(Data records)

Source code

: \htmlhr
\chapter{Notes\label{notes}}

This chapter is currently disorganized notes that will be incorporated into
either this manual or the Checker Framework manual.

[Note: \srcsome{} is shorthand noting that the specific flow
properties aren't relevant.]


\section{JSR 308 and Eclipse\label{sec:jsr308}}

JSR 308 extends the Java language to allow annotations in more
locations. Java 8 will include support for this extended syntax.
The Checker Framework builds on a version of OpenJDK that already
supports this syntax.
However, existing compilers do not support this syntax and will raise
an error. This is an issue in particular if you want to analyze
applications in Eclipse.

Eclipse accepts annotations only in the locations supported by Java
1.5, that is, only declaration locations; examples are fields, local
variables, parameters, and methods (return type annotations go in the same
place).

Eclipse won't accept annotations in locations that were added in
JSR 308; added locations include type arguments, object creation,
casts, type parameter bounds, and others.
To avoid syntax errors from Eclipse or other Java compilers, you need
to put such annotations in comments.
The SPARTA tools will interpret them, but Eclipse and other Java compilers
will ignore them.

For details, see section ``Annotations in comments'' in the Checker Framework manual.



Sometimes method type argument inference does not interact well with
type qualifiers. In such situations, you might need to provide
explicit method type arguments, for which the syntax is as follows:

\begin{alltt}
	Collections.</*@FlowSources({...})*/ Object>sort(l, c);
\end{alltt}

● WHAT THE TASK ASKS:
In the entries, find the line containing "Eclipse won't accept" and output it and all remaining lines exactly.

● TASK SOLUTION:
Eclipse won't accept annotations in locations that were added in
JSR 308; added locations include type arguments, object creation,
casts, type parameter bounds, and others.
To avoid syntax errors from Eclipse or other Java compilers, you need
to put such annotations in comments.
The SPARTA tools will interpret them, but Eclipse and other Java compilers
will ignore them.

For details, see section ``Annotations in comments'' in the Checker Framework manual.



Sometimes method type argument inference does not interact well with
type qualifiers. In such situations, you might need to provide
explicit method type arguments, for which the syntax is as follows:

\begin{alltt}
	Collections.</*@FlowSources({...})*/ Object>sort(l, c);
\end{alltt}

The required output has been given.